歯周病は、歯周病菌によって歯ぐきに慢性的な炎症が起こっている状態です。この炎症で作られる物質が血流を通じて全身に広がることで、糖尿病や心血管疾患といった生活習慣病に影響を及ぼす可能性が指摘されています。特に糖尿病との関係はよく知られており、歯周病があると血糖値のコントロールが難しくなりやすく、逆に血糖値が高い状態が続くと歯周病が悪化しやすくなるという、双方向の関係があるとされています。
また、歯を失うと噛む力が落ち、食事の内容が偏りやすくなることも、生活習慣病のリスクに間接的に関わってくると考えられています。
大倉山にある当院で歯周病治療をご案内する際も、単に歯ぐきの症状だけでなく、全身の健康とのつながりを踏まえてお話しするようにしています。

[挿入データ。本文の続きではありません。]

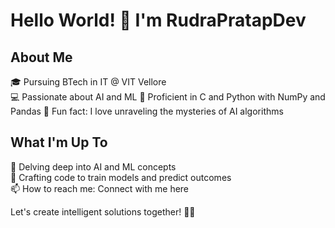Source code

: # Hello World! 👋 I'm RudraPratapDev

## About Me
🎓 Pursuing BTech in IT @ VIT Vellore  
💻 Passionate about AI and ML
🧠 Proficient in C and Python with NumPy and Pandas 
🎉 Fun fact: I love unraveling the mysteries of AI algorithms  

## What I'm Up To
🌱 Delving deep into AI and ML concepts  
🚀 Crafting code to train models and predict outcomes  
📫 How to reach me: Connect with me here  

Let's create intelligent solutions together! 🤖✨
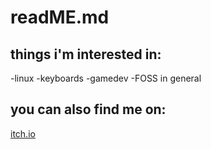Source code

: # readME.md
## things i'm interested in:
  -linux
  -keyboards
  -gamedev
  -FOSS in general
## you can also find me on:
 [itch.io](https://rathippo.itch.io)
<!---
ratHippo/ratHippo is a ✨ special ✨ repository because its `README.md` (this file) appears on your GitHub profile.
You can click the Preview link to take a look at your changes.
--->
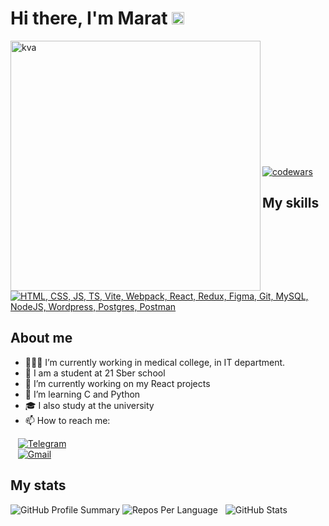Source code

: 
<h1 align="left">Hi there, I'm Marat <img src="https://yt3.googleusercontent.com/j3T9MGX6B1zpOKUmrMdoaYGWiPJbe244P_ozdmP-IO5tpnfJUxCA-U8g5nvBTysxYKGHvXQXBg=s900-c-k-c0x00ffffff-no-rj" height="20"></h1>
<img align="left" src="https://steamuserimages-a.akamaihd.net/ugc/954101135156565426/21D9841F8E03ED30D91A7720388E1E8D3A464FC0/?imw=5000&imh=5000&ima=fit&impolicy=Letterbox&imcolor=%23000000&letterbox=false" alt="kva" width="400"/>
<br><br><br><br><br><br><br><br><br><br><br>

[![codewars](https://www.codewars.com/users/Marat69/badges/large)](https://www.codewars.com/users/Marat69)

## My skills
[![HTML, CSS, JS, TS, Vite, Webpack, React, Redux, Figma, Git, MySQL, NodeJS, Wordpress, Postgres, Postman](https://skillicons.dev/icons?i=html,css,js,ts,vite,webpack,react,redux,figma,git,mysql,nodejs,wordpress,postgres,postman)](https://skillicons.dev)  

## About me

- 👨🏻‍💻 I’m currently working in medical college, in IT department.
- 🌱 I am a student at 21 Sber school
- 🔭 I’m currently working on my React projects
- 🐍 I’m learning C and Python
- 🎓 I also study at the university
- 📫 How to reach me: <br>

&nbsp;&nbsp;&nbsp;[![Telegram](https://img.shields.io/badge/Telegram-2CA5E0?style=for-the-badge&logo=telegram&logoColor=white)](https://t.me/marat_pliev) <br>
&nbsp;&nbsp;&nbsp;[![Gmail](https://img.shields.io/badge/Gmail-D14836?style=for-the-badge&logo=gmail&logoColor=white)](mailto:plievmar@gmail.com)

## My stats
![GitHub Profile Summary](http://github-profile-summary-cards.vercel.app/api/cards/profile-details?username=Ramramramzes&theme=github_dark)
![Repos Per Language](http://github-profile-summary-cards.vercel.app/api/cards/repos-per-language?username=Ramramramzes&theme=github_dark) &nbsp; ![GitHub Stats](http://github-profile-summary-cards.vercel.app/api/cards/stats?username=Ramramramzes&theme=github_dark)
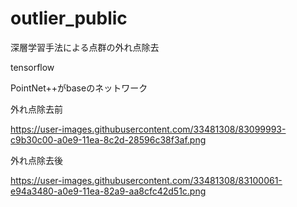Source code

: # outlier_public

深層学習手法による点群の外れ点除去

tensorflow

PointNet++がbaseのネットワーク

外れ点除去前

https://user-images.githubusercontent.com/33481308/83099993-c9b30c00-a0e9-11ea-8c2d-28596c38f3af.png

外れ点除去後

https://user-images.githubusercontent.com/33481308/83100061-e94a3480-a0e9-11ea-82a9-aa8cfc42d51c.png
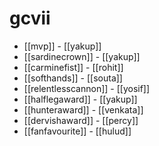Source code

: # gcvii

* [[mvp]] - [[yakup]]
* [[sardinecrown]] - [[yakup]]
* [[carminefist]] - [[rohit]]
* [[softhands]] - [[souta]]
* [[relentlesscannon]] - [[yosif]]
* [[halflegaward]] - [[yakup]]
* [[hunteraward]] - [[venkata]]
* [[dervishaward]] - [[percy]]
* [[fanfavourite]] - [[hulud]]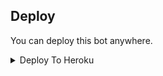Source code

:


## Deploy
You can deploy this bot anywhere.

<details><summary>Deploy To Heroku</summary>
<p>
<br>
<a href="https://heroku.com/deploy?template=https://github.com/4kcinemas/My-Dream">
  <img src="https://www.herokucdn.com/deploy/button.svg" alt="Deploy">
</a>
</p>
</details>

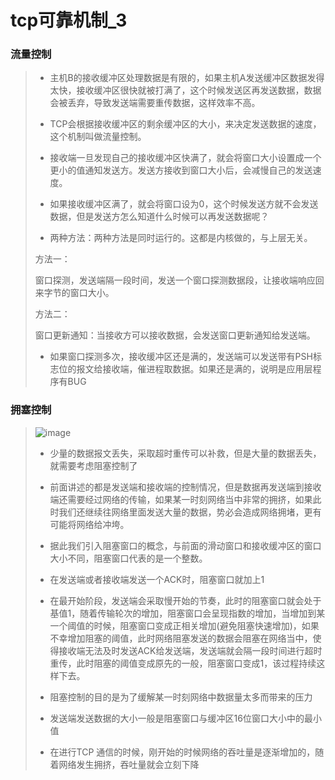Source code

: # tcp可靠机制_3

### **流量控制**

>- 主机B的接收缓冲区处理数据是有限的，如果主机A发送缓冲区数据发得太快，接收缓冲区很快就被打满了，这个时候发送区再发送数据，数据会被丢弃，导致发送端需要重传数据，这样效率不高。
>
>- TCP会根据接收缓冲区的剩余缓冲区的大小，来决定发送数据的速度，这个机制叫做流量控制。
>
>- 接收端一旦发现自己的接收缓冲区快满了，就会将窗口大小设置成一个更小的值通知发送方。发送方接收到窗口大小后，会减慢自己的发送速度。
>
>- 如果接收缓冲区满了，就会将窗口设为0，这个时候发送方就不会发送数据，但是发送方怎么知道什么时候可以再发送数据呢？
>
>- 两种方法：两种方法是同时运行的。这都是内核做的，与上层无关。
>
>  方法一：
>
>  窗口探测，发送端隔一段时间，发送一个窗口探测数据段，让接收端响应回来字节的窗口大小。
>
>  方法二：
>
>  窗口更新通知：当接收方可以接收数据，会发送窗口更新通知给发送端。
>
>- 如果窗口探测多次，接收缓冲区还是满的，发送端可以发送带有PSH标志位的报文给接收端，催进程取数据。如果还是满的，说明是应用层程序有BUG

### 拥塞控制

>![image](https://github.com/Lp700750/Blogs/assets/104414865/ba9c9465-73f3-4b2c-919e-c83cfebb5c45)
>
>- 少量的数据报文丢失，采取超时重传可以补救，但是大量的数据丢失，就需要考虑阻塞控制了
>
>- 前面讲述的都是发送端和接收端的控制情况，但是数据再发送端到接收端还需要经过网络的传输，如果某一时刻网络当中非常的拥挤，如果此时我们还继续往网络里面发送大量的数据，势必会造成网络拥堵，更有可能将网络给冲垮。
>
>- 据此我们引入阻塞窗口的概念，与前面的滑动窗口和接收缓冲区的窗口大小不同，阻塞窗口代表的是一个整数。
>
>- 在发送端或者接收端发送一个ACK时，阻塞窗口就加上1
>
>- 在最开始阶段，发送端会采取慢开始的节奏，此时的阻塞窗口就会处于基值1，随着传输轮次的增加，阻塞窗口会呈现指数的增加，当增加到某一个阈值的时候，阻塞窗口变成正相关增加(避免阻塞快速增加)，如果不幸增加阻塞的阈值，此时网络阻塞发送的数据会阻塞在网络当中，使得接收端无法及时发送ACK给发送端，发送端就会隔一段时间进行超时重传，此时阻塞的阈值变成原先的一般，阻塞窗口变成1，该过程持续这样下去。
>
>- 阻塞控制的目的是为了缓解某一时刻网络中数据量太多而带来的压力
>
>- 发送端发送数据的大小一般是阻塞窗口与缓冲区16位窗口大小中的最小值
>
>- 在进行TCP 通信的时候，刚开始的时候网络的吞吐量是逐渐增加的，随着网络发生拥挤，吞吐量就会立刻下降
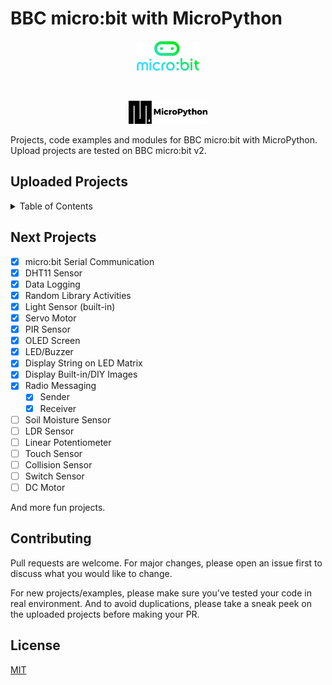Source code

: # BBC micro:bit with MicroPython

<p align="center">
<picture>
  <img alt="micro:bit Logo" src="Docs\microbit-logo.png" width="20%" hight="20%" >
</picture>
</p>

&nbsp;
&nbsp;

<p align="center">
<picture>
  <img alt="MicroPython Logo" src="Docs\micropython-logo.png" width="25%" hight="20%" >
</picture>
</p>

Projects, code examples and modules for BBC micro:bit with MicroPython.
Upload projects are tested on BBC micro:bit v2.

## Uploaded Projects

<details>
  <summary open="True" >Table of Contents</summary>
  <ol>
    <li>
      <a href="microbit">micro:bit only</a>
      <ul>
        <li><a href="microbit/1 display string.py">Display Text on LED Matrix</a></li>
        <li><a href="microbit/2 display images.py">Display Built-in Images</a></li>
        <li><a href="microbit/3 display DIY images.py">Display DIY Images</a></li>
        <li><a href="microbit/4 radio-sender.py">Radio Messaging: Sender</a></li>
        <li><a href="microbit/5 radio-receiver.py">Radio Messaging: Receiver</a></li>
        <li><a href="microbit/6 light-level.py">Light Sensor (built-in)</a></li>
        <li><a href="microbit/7 random-lib1.py">Random Activity: Dice</a></li>
        <li><a href="microbit/8 random-lib2.py">Random Activity: Challenges</a></li>
        <li><a href="microbit/9 data-logger.py">Data Logging</a></li>
        <li><a href="microbit/10 microbit serial.py">micro:bit Serial Communication</a></li>
      </ul>
    </li>
    <li>
      <a href="microbit_tools">Tools with micro:bit</a>
      <ul>
        <li><a href="microbit_tools/LED and Buzzer/">LED and Buzzer</a></li>
        <li><a href="microbit_tools/OLED Screen/">OLED Screen (ssd1306)</a></li>
        <li><a href="microbit_tools/PIR Sensor/">PIR Sensor (Motion Detection)</a></li>
        <li><a href="microbit_tools/Ultrasonic Sensor/">Ultrasonic Sensor</a></li>
        <li><a href="microbit_tools/Servo Motor/">Servo Motor</a></li>
        <li><a href="microbit_tools/DHT11 Sensor/">DHT11 Sensor</a></li>
      </ul>
    </li>
  </ol>
</details>

## Next Projects

- [x] micro:bit Serial Communication
- [x] DHT11 Sensor
- [x] Data Logging
- [x] Random Library Activities
- [x] Light Sensor (built-in)
- [x] Servo Motor
- [x] PIR Sensor
- [x] OLED Screen
- [x] LED/Buzzer
- [x] Display String on LED Matrix
- [x] Display Built-in/DIY Images
- [x] Radio Messaging
  - [x] Sender
  - [x] Receiver
- [ ] Soil Moisture Sensor
- [ ] LDR Sensor
- [ ] Linear Potentiometer
- [ ] Touch Sensor
- [ ] Collision Sensor
- [ ] Switch Sensor
- [ ] DC Motor

And more fun projects.

## Contributing

Pull requests are welcome. For major changes, please open an issue first to discuss what you would like to change.

For new projects/examples, please make sure you've tested your code in real environment. And to avoid duplications, please take a sneak peek on the uploaded projects before making your PR.

## License

[MIT](https://choosealicense.com/licenses/mit/)
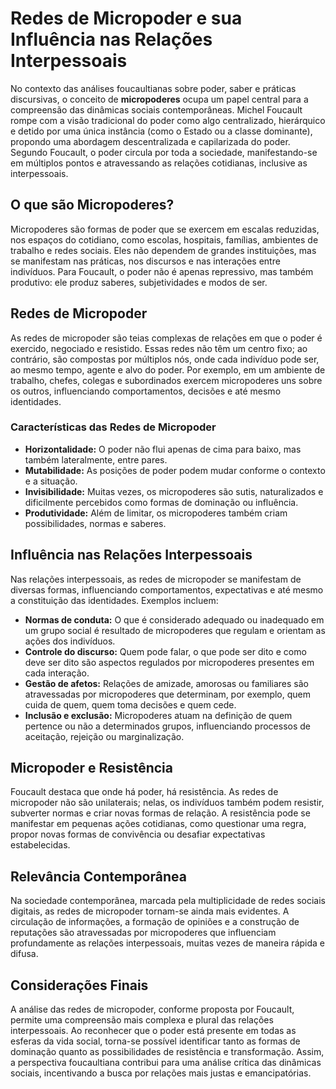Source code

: # Redes de Micropoder e sua Influência nas Relações Interpessoais

No contexto das análises foucaultianas sobre poder, saber e práticas discursivas, o conceito de **micropoderes** ocupa um papel central para a compreensão das dinâmicas sociais contemporâneas. Michel Foucault rompe com a visão tradicional do poder como algo centralizado, hierárquico e detido por uma única instância (como o Estado ou a classe dominante), propondo uma abordagem descentralizada e capilarizada do poder. Segundo Foucault, o poder circula por toda a sociedade, manifestando-se em múltiplos pontos e atravessando as relações cotidianas, inclusive as interpessoais.

## O que são Micropoderes?

Micropoderes são formas de poder que se exercem em escalas reduzidas, nos espaços do cotidiano, como escolas, hospitais, famílias, ambientes de trabalho e redes sociais. Eles não dependem de grandes instituições, mas se manifestam nas práticas, nos discursos e nas interações entre indivíduos. Para Foucault, o poder não é apenas repressivo, mas também produtivo: ele produz saberes, subjetividades e modos de ser.

## Redes de Micropoder

As redes de micropoder são teias complexas de relações em que o poder é exercido, negociado e resistido. Essas redes não têm um centro fixo; ao contrário, são compostas por múltiplos nós, onde cada indivíduo pode ser, ao mesmo tempo, agente e alvo do poder. Por exemplo, em um ambiente de trabalho, chefes, colegas e subordinados exercem micropoderes uns sobre os outros, influenciando comportamentos, decisões e até mesmo identidades.

### Características das Redes de Micropoder

- **Horizontalidade:** O poder não flui apenas de cima para baixo, mas também lateralmente, entre pares.
- **Mutabilidade:** As posições de poder podem mudar conforme o contexto e a situação.
- **Invisibilidade:** Muitas vezes, os micropoderes são sutis, naturalizados e dificilmente percebidos como formas de dominação ou influência.
- **Produtividade:** Além de limitar, os micropoderes também criam possibilidades, normas e saberes.

## Influência nas Relações Interpessoais

Nas relações interpessoais, as redes de micropoder se manifestam de diversas formas, influenciando comportamentos, expectativas e até mesmo a constituição das identidades. Exemplos incluem:

- **Normas de conduta:** O que é considerado adequado ou inadequado em um grupo social é resultado de micropoderes que regulam e orientam as ações dos indivíduos.
- **Controle do discurso:** Quem pode falar, o que pode ser dito e como deve ser dito são aspectos regulados por micropoderes presentes em cada interação.
- **Gestão de afetos:** Relações de amizade, amorosas ou familiares são atravessadas por micropoderes que determinam, por exemplo, quem cuida de quem, quem toma decisões e quem cede.
- **Inclusão e exclusão:** Micropoderes atuam na definição de quem pertence ou não a determinados grupos, influenciando processos de aceitação, rejeição ou marginalização.

## Micropoder e Resistência

Foucault destaca que onde há poder, há resistência. As redes de micropoder não são unilaterais; nelas, os indivíduos também podem resistir, subverter normas e criar novas formas de relação. A resistência pode se manifestar em pequenas ações cotidianas, como questionar uma regra, propor novas formas de convivência ou desafiar expectativas estabelecidas.

## Relevância Contemporânea

Na sociedade contemporânea, marcada pela multiplicidade de redes sociais digitais, as redes de micropoder tornam-se ainda mais evidentes. A circulação de informações, a formação de opiniões e a construção de reputações são atravessadas por micropoderes que influenciam profundamente as relações interpessoais, muitas vezes de maneira rápida e difusa.

## Considerações Finais

A análise das redes de micropoder, conforme proposta por Foucault, permite uma compreensão mais complexa e plural das relações interpessoais. Ao reconhecer que o poder está presente em todas as esferas da vida social, torna-se possível identificar tanto as formas de dominação quanto as possibilidades de resistência e transformação. Assim, a perspectiva foucaultiana contribui para uma análise crítica das dinâmicas sociais, incentivando a busca por relações mais justas e emancipatórias.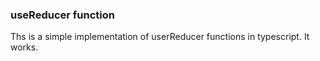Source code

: ### useReducer function

Ths is a simple implementation of userReducer functions in typescript. It works.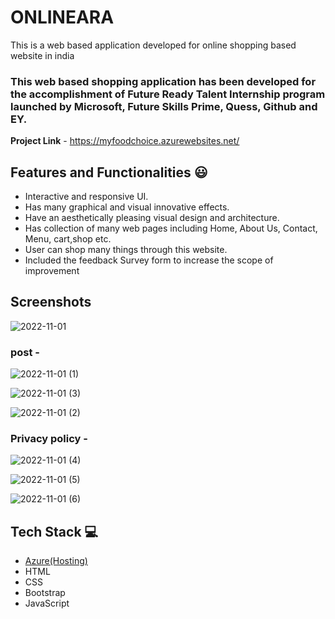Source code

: # ONLINEARA

This is a web based application developed for online shopping  based website in india

### This web based shopping application has been developed for the accomplishment of Future Ready Talent Internship program launched by Microsoft, Future Skills Prime, Quess, Github and EY.


**Project Link** - https://myfoodchoice.azurewebsites.net/


## Features and Functionalities 😃

- Interactive and responsive UI.
- Has many graphical and visual innovative effects.
- Have an aesthetically pleasing visual design and architecture.
- Has collection of many web pages including Home, About Us, Contact, Menu, cart,shop etc.
- User can shop many things through this website.
- Included the feedback Survey form to increase the scope of improvement 

## Screenshots

 
![2022-11-01](https://user-images.githubusercontent.com/113053189/199258406-58a74bee-9585-4e31-9e3a-ab2f0df57fce.png)


   

### post -

![2022-11-01 (1)](https://user-images.githubusercontent.com/113053189/199258747-6cc5942a-5019-47fe-8dd1-1505a80eb388.png)


![2022-11-01 (3)](https://user-images.githubusercontent.com/113053189/199258780-03cf80dd-76bb-4b85-bac3-8d2bb9967673.png)

![2022-11-01 (2)](https://user-images.githubusercontent.com/113053189/199258829-79882bd5-2e80-46f1-9fd4-81dd438a9d8f.png)

### Privacy policy -

![2022-11-01 (4)](https://user-images.githubusercontent.com/113053189/199259427-c89e3e2d-6c37-44be-9d41-928eec2d9cce.png)

![2022-11-01 (5)](https://user-images.githubusercontent.com/113053189/199259493-01d6e785-b544-41ab-a031-fe7be4b0076f.png)

![2022-11-01 (6)](https://user-images.githubusercontent.com/113053189/199259569-1ab05617-7968-4a93-bfbc-7d16b0df8f7d.png)


## Tech Stack 💻

- [Azure(Hosting)](https://azure.microsoft.com/en-in/features/azure-portal/)
- HTML
- CSS
- Bootstrap
- JavaScript
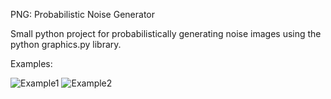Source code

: PNG:
	Probabilistic Noise Generator

Small python project for probabilistically generating noise images using the python graphics.py library.

Examples:

![Example1](noise0.jpg)
![Example2](noise1.jpg)
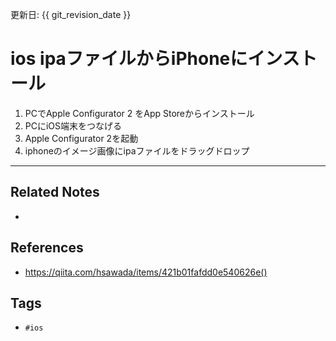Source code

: 更新日: {{ git_revision_date }}

# ios ipaファイルからiPhoneにインストール
1. PCでApple Configurator 2 をApp Storeからインストール
2. PCにiOS端末をつなげる
3. Apple Configurator 2を起動
4. iphoneのイメージ画像にipaファイルをドラッグドロップ

---
## Related Notes
- 

## References
- https://qiita.com/hsawada/items/421b01fafdd0e540626e()

## Tags
- `#ios` 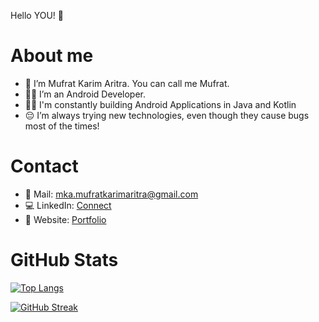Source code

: Hello YOU! 👋 

# About me
- 👀 I’m Mufrat Karim Aritra. You can call me Mufrat. 
- 🧑‍💻 I’m an Android Developer.
- ✍🏽 I'm constantly building Android Applications in Java and Kotlin
- 😔 I’m always trying new technologies, even though they cause bugs most of the times! 

# Contact
- 📧 Mail: mka.mufratkarimaritra@gmail.com
- 💻 LinkedIn: [Connect](https://www.linkedin.com/in/mufrat-karim-aritra/)
- 📄 Website: [Portfolio](https://mufratkarim.github.io/)

# GitHub Stats
[![Top Langs](https://github-readme-stats.vercel.app/api/top-langs/?username=mufratkarim&layout=compact&hide=javascript,css,html&theme=moltack)](https://github.com/anuraghazra/github-readme-stats)

[![GitHub Streak](https://github-readme-streak-stats.herokuapp.com/?user=mufratkarim&theme=solarized-light)](https://git.io/streak-stats)

<!---
mufratkarim/mufratkarim is a ✨ special ✨ repository because its `README.md` (this file) appears on your GitHub profile.
You can click the Preview link to take a look at your changes.
--->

歯周病の治療や予防は、お口の中のためだけでなく、体全体の健康管理の一部としても意味があると言えるのではないでしょうか。
気になる症状がある方は、内科的な持病の有無に関わらず、まずは歯周病の検査を受けてみることをおすすめします。
本コラムは一般的な情報提供を目的としています。治療の適応可否は、実際の診察・検査に基づき個別に判断いたします。